-- EXERCISE INSTRUCTIONS --
Set down exactly the lines below, starting at the one that contains "### Copying Sequential" and ending at the one that contains "- **[CPTONEW.jcl](jcl/CPTONEW.jcl)**. Create", with both of those lines included and nothing else.

-- PROVIDED ENTRIES --

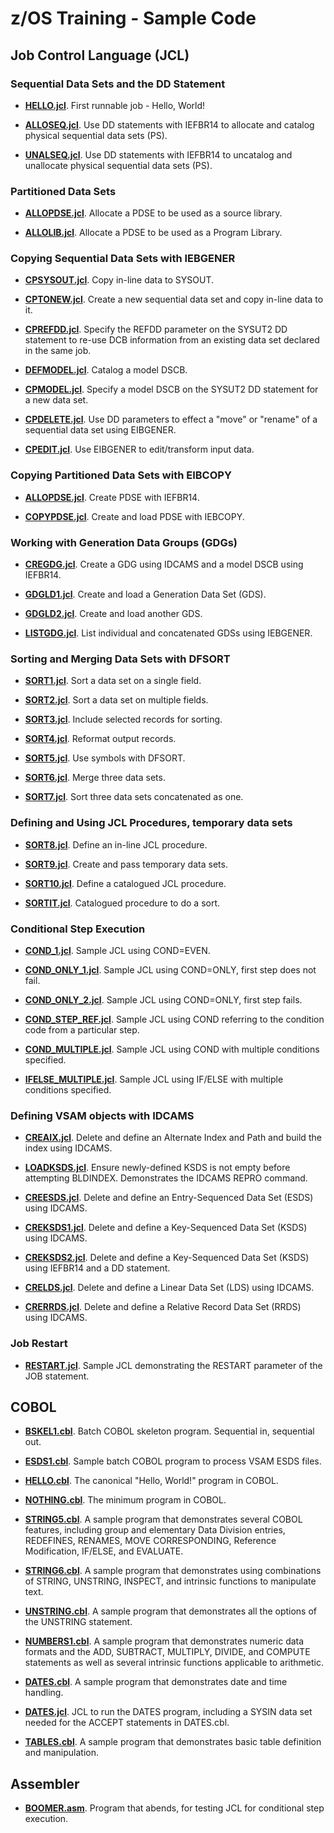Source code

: # z/OS Training - Sample Code 

## Job Control Language (JCL) 

### Sequential Data Sets and the DD Statement

- **[HELLO.jcl](jcl/HELLO.jcl)**. First runnable job - Hello, World!

- **[ALLOSEQ.jcl](jcl/ALLOSEQ.jcl)**. Use DD statements with IEFBR14 to allocate and catalog physical sequential data sets (PS). 

- **[UNALSEQ.jcl](jcl/UNALSEQ.jcl)**. Use DD statements with IEFBR14 to uncatalog and unallocate physical sequential data sets (PS). 

### Partitioned Data Sets

- **[ALLOPDSE.jcl](jcl/ALLOPDSE.jcl)**. Allocate a PDSE to be used as a source library.

- **[ALLOLIB.jcl](jcl/ALLOLIB.jcl)**. Allocate a PDSE to be used as a Program Library.

### Copying Sequential Data Sets with IEBGENER

- **[CPSYSOUT.jcl](jcl/CPSYSOUT.jcl)**. Copy in-line data to SYSOUT.

- **[CPTONEW.jcl](jcl/CPTONEW.jcl)**. Create a new sequential data set and copy in-line data to it.

- **[CPREFDD.jcl](jcl/CPREFDD.jcl)**. Specify the REFDD parameter on the SYSUT2 DD statement to re-use DCB information from an existing data set declared in the same job.

- **[DEFMODEL.jcl](jcl/DEFMODEL.jcl)**. Catalog a model DSCB.

- **[CPMODEL.jcl](jcl/CPMODEL.jcl)**. Specify a model DSCB on the SYSUT2 DD statement for a new data set.

- **[CPDELETE.jcl](jcl/CPDELETE.jcl)**. Use DD parameters to effect a "move" or "rename" of a sequential data set using EIBGENER.

- **[CPEDIT.jcl](jcl/CPEDIT.jcl)**. Use EIBGENER to edit/transform input data.

### Copying Partitioned Data Sets with EIBCOPY

- **[ALLOPDSE.jcl](jcl/ALLOPDSE.jcl)**. Create PDSE with IEFBR14.

- **[COPYPDSE.jcl](jcl/COPYPDSE.jcl)**. Create and load PDSE with IEBCOPY.

### Working with Generation Data Groups (GDGs)

- **[CREGDG.jcl](jcl/CREGDG.jcl)**. Create a GDG using IDCAMS and a model DSCB using IEFBR14.

- **[GDGLD1.jcl](jcl/GDGLD1.jcl)**. Create and load a Generation Data Set (GDS).

- **[GDGLD2.jcl](jcl/GDGLD2.jcl)**. Create and load another GDS.

- **[LISTGDG.jcl](jcl/LISTGDG.jcl)**. List individual and concatenated GDSs using IEBGENER.

### Sorting and Merging Data Sets with DFSORT

- **[SORT1.jcl](jcl/SORT1.jcl)**. Sort a data set on a single field.

- **[SORT2.jcl](jcl/SORT2.jcl)**. Sort a data set on multiple fields.

- **[SORT3.jcl](jcl/SORT3.jcl)**. Include selected records for sorting.

- **[SORT4.jcl](jcl/SORT4.jcl)**. Reformat output records.

- **[SORT5.jcl](jcl/SORT5.jcl)**. Use symbols with DFSORT.

- **[SORT6.jcl](jcl/SORT6.jcl)**. Merge three data sets.

- **[SORT7.jcl](jcl/SORT7.jcl)**. Sort three data sets concatenated as one.

### Defining and Using JCL Procedures, temporary data sets 

- **[SORT8.jcl](jcl/SORT8.jcl)**. Define an in-line JCL procedure.

- **[SORT9.jcl](jcl/SORT9.jcl)**. Create and pass temporary data sets.

- **[SORT10.jcl](jcl/SORT10.jcl)**. Define a catalogued JCL procedure.

- **[SORTIT.jcl](procs/SORTIT.jcl)**. Catalogued procedure to do a sort.

### Conditional Step Execution 

- **[COND_1.jcl](jcl/COND_1.jcl)**. Sample JCL using COND=EVEN.

- **[COND_ONLY_1.jcl](jcl/COND_ONLY_1.jcl)**. Sample JCL using COND=ONLY, first step does not fail.

- **[COND_ONLY_2.jcl](jcl/COND_ONLY_2.jcl)**. Sample JCL using COND=ONLY, first step fails.

- **[COND_STEP_REF.jcl](jcl/COND_STEP_REF.jcl)**. Sample JCL using COND referring to the condition code from a particular step.

- **[COND_MULTIPLE.jcl](jcl/COND_MULTIPLE.jcl)**. Sample JCL using COND with multiple conditions specified.

- **[IFELSE_MULTIPLE.jcl](jcl/IFELSE_MULTIPLE.jcl)**. Sample JCL using IF/ELSE with multiple conditions specified.

### Defining VSAM objects with IDCAMS

- **[CREAIX.jcl](jcl/CREAIX.jcl)**. Delete and define an Alternate Index and Path and build the index using IDCAMS.

- **[LOADKSDS.jcl](jcl/CREAIX.jcl)**. Ensure newly-defined KSDS is not empty before attempting BLDINDEX. Demonstrates the IDCAMS REPRO command.

- **[CREESDS.jcl](jcl/CREESDS.jcl)**. Delete and define an Entry-Sequenced Data Set (ESDS) using IDCAMS.

- **[CREKSDS1.jcl](jcl/CREKSDS1.jcl)**. Delete and define a Key-Sequenced Data Set (KSDS) using IDCAMS.

- **[CREKSDS2.jcl](jcl/CREKSDS2.jcl)**. Delete and define a Key-Sequenced Data Set (KSDS) using IEFBR14 and a DD statement.

- **[CRELDS.jcl](jcl/CRELDS.jcl)**. Delete and define a Linear Data Set (LDS) using IDCAMS.

- **[CRERRDS.jcl](jcl/CRERRDS.jcl)**. Delete and define a Relative Record Data Set (RRDS) using IDCAMS.

### Job Restart 

- **[RESTART.jcl](jcl/RESTART.jcl)**. Sample JCL demonstrating the RESTART parameter of the JOB statement.


## COBOL 

- **[BSKEL1.cbl](cobol/BSKEL1.cbl)**. Batch COBOL skeleton program. Sequential in, sequential out.

- **[ESDS1.cbl](cobol/ESDS1.cbl)**. Sample batch COBOL program to process VSAM ESDS files.

- **[HELLO.cbl](cobol/HELLO.cbl)**. The canonical "Hello, World!" program in COBOL.

- **[NOTHING.cbl](cobol/NOTHING.cbl)**. The minimum program in COBOL.

- **[STRING5.cbl](cobol/STRING5.cbl)**. A sample program that demonstrates several COBOL features, including group and elementary Data Division entries, REDEFINES, RENAMES, MOVE CORRESPONDING, Reference Modification, IF/ELSE, and EVALUATE.

- **[STRING6.cbl](cobol/STRING6.cbl)**. A sample program that demonstrates using combinations of STRING, UNSTRING, INSPECT, and intrinsic functions to manipulate text.

- **[UNSTRING.cbl](cobol/UNSTRING.cbl)**. A sample program that demonstrates all the options of the UNSTRING statement.

- **[NUMBERS1.cbl](cobol/NUMBERS1.cbl)**. A sample program that demonstrates numeric data formats and the ADD, SUBTRACT, MULTIPLY, DIVIDE, and COMPUTE statements as well as several intrinsic functions applicable to arithmetic.

- **[DATES.cbl](cobol/DATES.cbl)**. A sample program that demonstrates date and time handling.

- **[DATES.jcl](jcl/DATES.jcl)**. JCL to run the DATES program, including a SYSIN data set needed for the ACCEPT statements in DATES.cbl.

- **[TABLES.cbl](cobol/TABLES.cbl)**. A sample program that demonstrates basic table definition and manipulation.

## Assembler 

- **[BOOMER.asm](asm/BOOMER.asm)**. Program that abends, for testing JCL for conditional step execution.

-- RESPONSE --
### Copying Sequential Data Sets with IEBGENER

- **[CPSYSOUT.jcl](jcl/CPSYSOUT.jcl)**. Copy in-line data to SYSOUT.

- **[CPTONEW.jcl](jcl/CPTONEW.jcl)**. Create a new sequential data set and copy in-line data to it.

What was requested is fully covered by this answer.